Your instructions → Filter the data below for the string "shared" and copy each matching line.
-- -- --
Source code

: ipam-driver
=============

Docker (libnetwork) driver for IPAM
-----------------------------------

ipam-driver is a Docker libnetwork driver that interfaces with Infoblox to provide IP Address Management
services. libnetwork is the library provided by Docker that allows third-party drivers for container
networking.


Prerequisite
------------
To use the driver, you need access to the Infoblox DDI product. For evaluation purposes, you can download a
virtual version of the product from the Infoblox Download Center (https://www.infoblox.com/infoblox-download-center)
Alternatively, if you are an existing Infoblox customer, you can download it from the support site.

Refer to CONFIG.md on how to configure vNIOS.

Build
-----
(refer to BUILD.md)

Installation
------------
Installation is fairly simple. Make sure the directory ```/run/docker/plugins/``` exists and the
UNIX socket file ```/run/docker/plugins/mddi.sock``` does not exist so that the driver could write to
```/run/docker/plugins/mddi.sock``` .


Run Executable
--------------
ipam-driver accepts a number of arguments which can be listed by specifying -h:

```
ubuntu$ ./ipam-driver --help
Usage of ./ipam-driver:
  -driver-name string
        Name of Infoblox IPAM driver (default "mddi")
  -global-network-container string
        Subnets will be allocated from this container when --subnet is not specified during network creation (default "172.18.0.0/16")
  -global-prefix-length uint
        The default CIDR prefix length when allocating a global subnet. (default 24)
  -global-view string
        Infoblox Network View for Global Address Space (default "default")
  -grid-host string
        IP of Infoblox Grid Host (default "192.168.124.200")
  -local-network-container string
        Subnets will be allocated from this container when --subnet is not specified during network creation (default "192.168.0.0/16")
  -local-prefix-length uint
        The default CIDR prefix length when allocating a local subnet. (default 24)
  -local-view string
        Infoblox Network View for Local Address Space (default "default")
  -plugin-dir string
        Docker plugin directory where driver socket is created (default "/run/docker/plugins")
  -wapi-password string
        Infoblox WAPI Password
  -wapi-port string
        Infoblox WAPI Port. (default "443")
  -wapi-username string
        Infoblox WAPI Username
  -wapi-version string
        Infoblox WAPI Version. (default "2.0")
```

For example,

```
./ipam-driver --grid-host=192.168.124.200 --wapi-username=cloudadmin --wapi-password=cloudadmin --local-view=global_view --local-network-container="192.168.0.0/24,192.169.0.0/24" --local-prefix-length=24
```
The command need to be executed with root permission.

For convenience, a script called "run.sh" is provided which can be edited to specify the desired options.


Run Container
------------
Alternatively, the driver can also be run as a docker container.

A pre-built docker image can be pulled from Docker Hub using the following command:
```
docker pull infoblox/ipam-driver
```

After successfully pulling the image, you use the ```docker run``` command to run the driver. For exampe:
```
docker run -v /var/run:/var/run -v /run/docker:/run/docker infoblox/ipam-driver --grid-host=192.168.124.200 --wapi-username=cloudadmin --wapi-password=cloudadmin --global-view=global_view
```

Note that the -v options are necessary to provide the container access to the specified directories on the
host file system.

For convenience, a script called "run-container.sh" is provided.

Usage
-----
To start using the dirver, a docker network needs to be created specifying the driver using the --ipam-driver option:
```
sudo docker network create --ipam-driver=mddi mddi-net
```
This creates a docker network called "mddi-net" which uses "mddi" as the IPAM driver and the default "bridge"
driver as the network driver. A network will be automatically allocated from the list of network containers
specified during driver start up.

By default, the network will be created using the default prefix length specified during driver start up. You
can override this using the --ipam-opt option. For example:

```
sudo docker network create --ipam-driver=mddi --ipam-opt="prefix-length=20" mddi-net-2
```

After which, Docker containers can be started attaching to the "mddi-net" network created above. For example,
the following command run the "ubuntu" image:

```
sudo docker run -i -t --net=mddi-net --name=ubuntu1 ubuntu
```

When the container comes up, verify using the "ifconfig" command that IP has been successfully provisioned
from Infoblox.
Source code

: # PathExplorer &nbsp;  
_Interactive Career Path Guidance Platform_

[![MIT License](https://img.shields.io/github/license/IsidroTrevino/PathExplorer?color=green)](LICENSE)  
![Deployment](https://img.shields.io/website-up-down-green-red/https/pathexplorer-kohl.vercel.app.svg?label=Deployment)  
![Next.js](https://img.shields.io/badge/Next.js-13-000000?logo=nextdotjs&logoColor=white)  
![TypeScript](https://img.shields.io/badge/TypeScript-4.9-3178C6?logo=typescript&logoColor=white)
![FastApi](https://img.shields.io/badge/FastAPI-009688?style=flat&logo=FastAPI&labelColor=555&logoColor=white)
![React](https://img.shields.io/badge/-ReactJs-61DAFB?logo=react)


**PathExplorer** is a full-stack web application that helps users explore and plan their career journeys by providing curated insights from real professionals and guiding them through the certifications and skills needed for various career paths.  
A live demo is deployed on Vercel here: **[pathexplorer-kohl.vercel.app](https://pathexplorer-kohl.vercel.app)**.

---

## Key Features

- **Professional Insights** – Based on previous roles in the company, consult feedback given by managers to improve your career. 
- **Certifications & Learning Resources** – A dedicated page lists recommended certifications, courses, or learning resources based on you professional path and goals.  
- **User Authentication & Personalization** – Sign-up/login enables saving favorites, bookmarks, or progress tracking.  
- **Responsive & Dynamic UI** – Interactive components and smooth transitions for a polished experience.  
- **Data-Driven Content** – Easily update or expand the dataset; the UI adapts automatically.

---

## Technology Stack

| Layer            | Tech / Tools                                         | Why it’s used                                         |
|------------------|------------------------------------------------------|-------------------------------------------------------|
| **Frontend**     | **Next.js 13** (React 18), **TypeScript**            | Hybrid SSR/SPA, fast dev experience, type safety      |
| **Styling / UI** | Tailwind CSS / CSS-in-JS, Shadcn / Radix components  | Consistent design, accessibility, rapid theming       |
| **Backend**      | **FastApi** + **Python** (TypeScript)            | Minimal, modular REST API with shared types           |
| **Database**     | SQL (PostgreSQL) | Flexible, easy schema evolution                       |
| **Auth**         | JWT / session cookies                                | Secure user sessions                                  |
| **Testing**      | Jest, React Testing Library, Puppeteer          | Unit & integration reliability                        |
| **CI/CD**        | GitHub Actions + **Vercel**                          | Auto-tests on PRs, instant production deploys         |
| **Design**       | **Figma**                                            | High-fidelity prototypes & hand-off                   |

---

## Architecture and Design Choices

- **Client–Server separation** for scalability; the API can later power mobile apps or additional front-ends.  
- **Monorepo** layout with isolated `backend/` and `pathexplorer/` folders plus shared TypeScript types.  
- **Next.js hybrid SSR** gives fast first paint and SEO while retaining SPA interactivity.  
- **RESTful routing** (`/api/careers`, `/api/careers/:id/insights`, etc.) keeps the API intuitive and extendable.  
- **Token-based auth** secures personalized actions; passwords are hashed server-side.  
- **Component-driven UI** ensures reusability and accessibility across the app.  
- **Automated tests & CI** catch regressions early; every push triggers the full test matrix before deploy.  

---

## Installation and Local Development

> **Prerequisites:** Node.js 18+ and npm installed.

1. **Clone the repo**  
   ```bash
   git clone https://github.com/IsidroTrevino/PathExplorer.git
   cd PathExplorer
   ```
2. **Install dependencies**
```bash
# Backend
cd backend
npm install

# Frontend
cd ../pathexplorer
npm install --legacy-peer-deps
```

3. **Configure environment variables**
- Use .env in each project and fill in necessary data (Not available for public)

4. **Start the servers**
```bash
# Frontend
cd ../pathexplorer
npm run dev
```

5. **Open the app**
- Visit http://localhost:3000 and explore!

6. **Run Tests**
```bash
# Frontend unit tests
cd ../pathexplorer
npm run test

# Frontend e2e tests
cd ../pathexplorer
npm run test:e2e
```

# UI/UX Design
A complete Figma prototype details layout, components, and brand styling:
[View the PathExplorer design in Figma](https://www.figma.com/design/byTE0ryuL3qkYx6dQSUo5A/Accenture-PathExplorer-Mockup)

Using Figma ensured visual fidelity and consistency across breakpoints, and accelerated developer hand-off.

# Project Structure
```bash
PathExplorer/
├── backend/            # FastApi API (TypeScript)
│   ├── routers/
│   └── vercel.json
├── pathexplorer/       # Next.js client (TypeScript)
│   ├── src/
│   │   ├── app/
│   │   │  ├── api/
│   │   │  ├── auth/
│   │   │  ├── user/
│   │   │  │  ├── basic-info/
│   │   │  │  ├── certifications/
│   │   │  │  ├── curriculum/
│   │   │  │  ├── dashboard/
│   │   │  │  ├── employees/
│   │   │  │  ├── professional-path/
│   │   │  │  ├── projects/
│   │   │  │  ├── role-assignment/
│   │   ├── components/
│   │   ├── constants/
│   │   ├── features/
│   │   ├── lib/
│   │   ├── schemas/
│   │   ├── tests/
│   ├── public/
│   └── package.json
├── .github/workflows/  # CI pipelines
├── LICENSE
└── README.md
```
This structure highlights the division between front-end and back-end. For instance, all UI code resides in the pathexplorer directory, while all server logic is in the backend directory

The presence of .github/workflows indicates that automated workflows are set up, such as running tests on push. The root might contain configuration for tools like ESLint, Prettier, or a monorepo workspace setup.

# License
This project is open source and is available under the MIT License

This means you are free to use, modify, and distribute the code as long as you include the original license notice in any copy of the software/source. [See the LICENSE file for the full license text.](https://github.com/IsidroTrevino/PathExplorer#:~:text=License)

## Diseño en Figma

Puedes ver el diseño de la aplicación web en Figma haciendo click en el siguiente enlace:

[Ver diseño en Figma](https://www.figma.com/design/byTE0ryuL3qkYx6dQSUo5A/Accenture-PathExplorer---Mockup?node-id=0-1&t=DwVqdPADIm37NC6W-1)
-- -- --
Task result →
| **Backend**      | **FastApi** + **Python** (TypeScript)            | Minimal, modular REST API with shared types           |
- **Monorepo** layout with isolated `backend/` and `pathexplorer/` folders plus shared TypeScript types.  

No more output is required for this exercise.